The people’s mayor of Slavyansk Vyacheslav Ponomarev has declared that the city’s industries will be nationalised.

“So that no-one should be under any illusions, I want to say that all the industry in the city will be nationalised”, Ponomarev stated. “We can’t leave the city’s industrial potential in the hands of crooked businessmen.”

There is nothing surprising about this anti-capitalist trend which has appeared, to a large extent spontaneously, among the activists of the anti-Maidan who were among the founders of the Donetsk and Lugansk People’s Republics. The people who commissioned and sponsored the Euromaidan are the oligarchic owners of big capital, and these are also its main beneficiaries. Such capitalist oligarchs as Igor Kolomoysky, Dmitry Firtash, Sergey Taruta, and to a lesser degree Rinat Akhmetov shared in financing the Euromaidan, plugging the movement in the mass media they control. Then when the Euromaidan triumphed these people, who earlier had ruled the country indirectly through the Yanukovich administration, were given direct control, including as governors of key provinces.

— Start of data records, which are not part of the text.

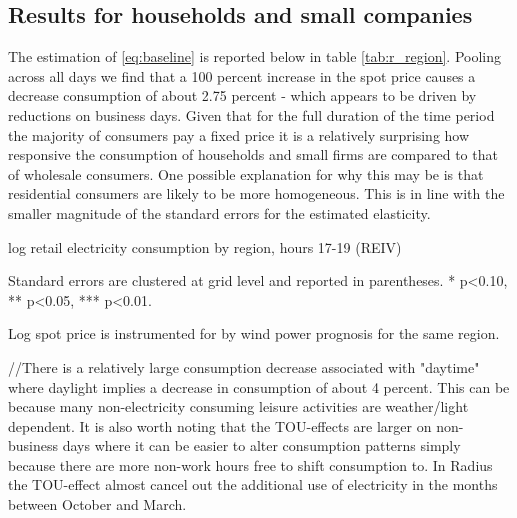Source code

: \subsection{Results for households and small companies}
The estimation of \eqref{eq:baseline} is reported below in table \ref{tab:r_region}. Pooling across all days we find that a 100 percent increase in the spot price causes a decrease consumption of about 2.75 percent - which appears to be driven by reductions on business days. Given that for the full duration of the time period the majority of consumers pay a fixed price it is a relatively surprising how responsive the consumption of households and small firms are compared to that of wholesale consumers. One possible explanation for why this may be is that residential consumers are likely to be more homogeneous. This is in line with the smaller magnitude of the standard errors for the estimated elasticity.
\label{subsec:r_households}
\begin{table}[H]
\begin{threeparttable}
  \centering
  \caption{log retail electricity consumption by region, hours 17-19 (REIV)}
  \label{tab:r_region}
  \footnotesize
    
    \begin{tablenotes}
    \item Standard errors are clustered at grid level and reported in parentheses. * p<0.10, ** p<0.05, *** p<0.01.
    \item Log spot price is instrumented for by wind power prognosis for the same region.
  \end{tablenotes}
\end{threeparttable}
\end{table}
//There is a relatively large consumption decrease associated with "daytime" where daylight implies a decrease in consumption of about 4 percent. This can be because many non-electricity consuming leisure activities are weather/light dependent. It is also worth noting that the TOU-effects are larger on non-business days where it can be easier to alter consumption patterns simply because there are more non-work hours free to shift consumption to. In Radius the TOU-effect almost cancel out the additional use of electricity in the months between October and March.  

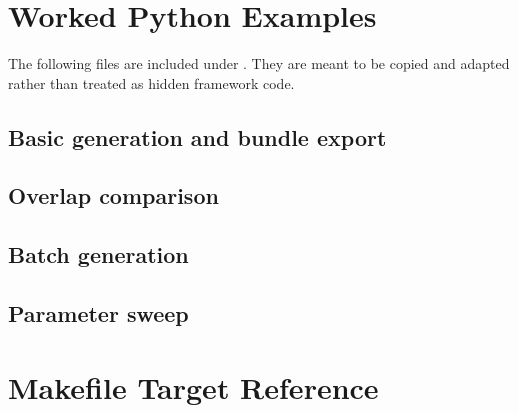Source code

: \documentclass[11pt,oneside]{report}
\begin{document}
\chapter{Worked Python Examples}

The following files are included under . They are meant
to be copied and adapted rather than treated as hidden framework code.

\section{Basic generation and bundle export}


\section{Overlap comparison}


\section{Batch generation}


\section{Parameter sweep}


\appendix
\chapter{Makefile Target Reference}
\end{document}
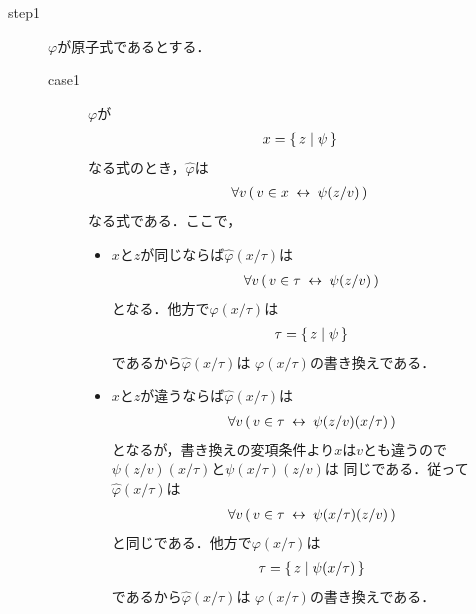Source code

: 	\begin{metaprf}\mbox{}
		\begin{description}
			\item[step1] $\varphi$が原子式であるとする．
				\begin{description}
					\item[case1] $\varphi$が
						\begin{align}
							x = \{\, z \mid \psi\, \}
						\end{align}
						なる式のとき，$\widehat{\varphi}$は
						\begin{align}
							\forall v\, (\, v \in x \hspace{0.25em}\leftrightarrow\hspace{0.25em} \psi(z/v)\, )
						\end{align}
						なる式である．ここで，
						\begin{itemize}
							\item $x$と$z$が同じならば$\widehat{\varphi}(x/\tau)$は
								\begin{align}
									\forall v\, (\, v \in \tau \hspace{0.25em}\leftrightarrow\hspace{0.25em} \psi(z/v)\, )
								\end{align}
								となる．他方で$\varphi(x/\tau)$は
								\begin{align}
									\tau = \{\, z \mid \psi\, \}
								\end{align}
								であるから$\widehat{\varphi}(x/\tau)$は
								$\varphi(x/\tau)$の書き換えである．
								
							\item $x$と$z$が違うならば$\widehat{\varphi}(x/\tau)$は
								\begin{align}
									\forall v\, (\, v \in \tau \hspace{0.25em}\leftrightarrow\hspace{0.25em} \psi(z/v)(x/\tau)\, )
								\end{align}
								となるが，書き換えの変項条件より$x$は$v$とも違うので
								$\psi(z/v)(x/\tau)$と$\psi(x/\tau)(z/v)$は
								同じである．従って$\widehat{\varphi}(x/\tau)$は
								\begin{align}
									\forall v\, (\, v \in \tau \hspace{0.25em}\leftrightarrow\hspace{0.25em} \psi(x/\tau)(z/v)\, )
								\end{align}
								と同じである．他方で$\varphi(x/\tau)$は
								\begin{align}
									\tau = \{\, z \mid \psi(x/\tau)\, \}
								\end{align}
								であるから$\widehat{\varphi}(x/\tau)$は
								$\varphi(x/\tau)$の書き換えである．
						\end{itemize}
						

\end{description}
\end{description}
\end{metaprf}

Moreover, and as is becoming apparent, the oligarchy not only brought about the victory the Euromaidan under the ultraliberals and nationalists, but also sought to prevent the development of the movement of resistance to the new government – the so-called anti-Maidan.

As the people’s governor of Donetsk Province Pavel Gubarev stated recently, Rinat Akhmetov paid a number of activists of the anti-Maidan to “sit quietly” and to “divert” the protest. “The entire activity of Akhmetov and his crowd boiled down to diverting popular anger”, Gubarev stated in an interview with [the Moscow newspaper] Rossiyskaya Gazeta, “and this worked fine in Dnepropetrovsk. The oligarch Kolomoysky was doing it, and we can see this from the way pro-Ukrainian moods are a bit stronger in Dnepropetrovsk than in the Donbass.”

It was oligarchs who sponsored the growth of various neo-Nazi groups and their unification under the brand of the Right Sector. The fact that the Right Sector was financed by oligarchs was admitted indirectly by Right Sector leader Dmitry Yarosh when he told the media, “We are not opposed to (oligarchs) financing the army.” A particular zeal in this area is being shown by the billionaire Igor Kolomoysky, who met publicly with Yarosh and announced a “head-hunt” against members of the south-eastern militias, offering $10,000 for each captured “saboteur”.

The very logic of the struggle is thus driving activists in the south-east into the camp of the enemies of capitalism. While taking part in the anti-Maidan movement in Kharkov and Odessa, I personally saw how popular anti-oligarchic slogans were among the awakened masses.

Sergey Kirichuk, one of the leaders of the Kharkov anti-Maidan and of the socialist movement Borotba, also lays stress on the social agenda of the movement in the south-east. “People here in the south-east are rising up in defence of their social and economic rights”, says Kirichuk, who is now in enforced exile. “There is a very serious anti-oligarchic, anti-capitalist component in these protests.”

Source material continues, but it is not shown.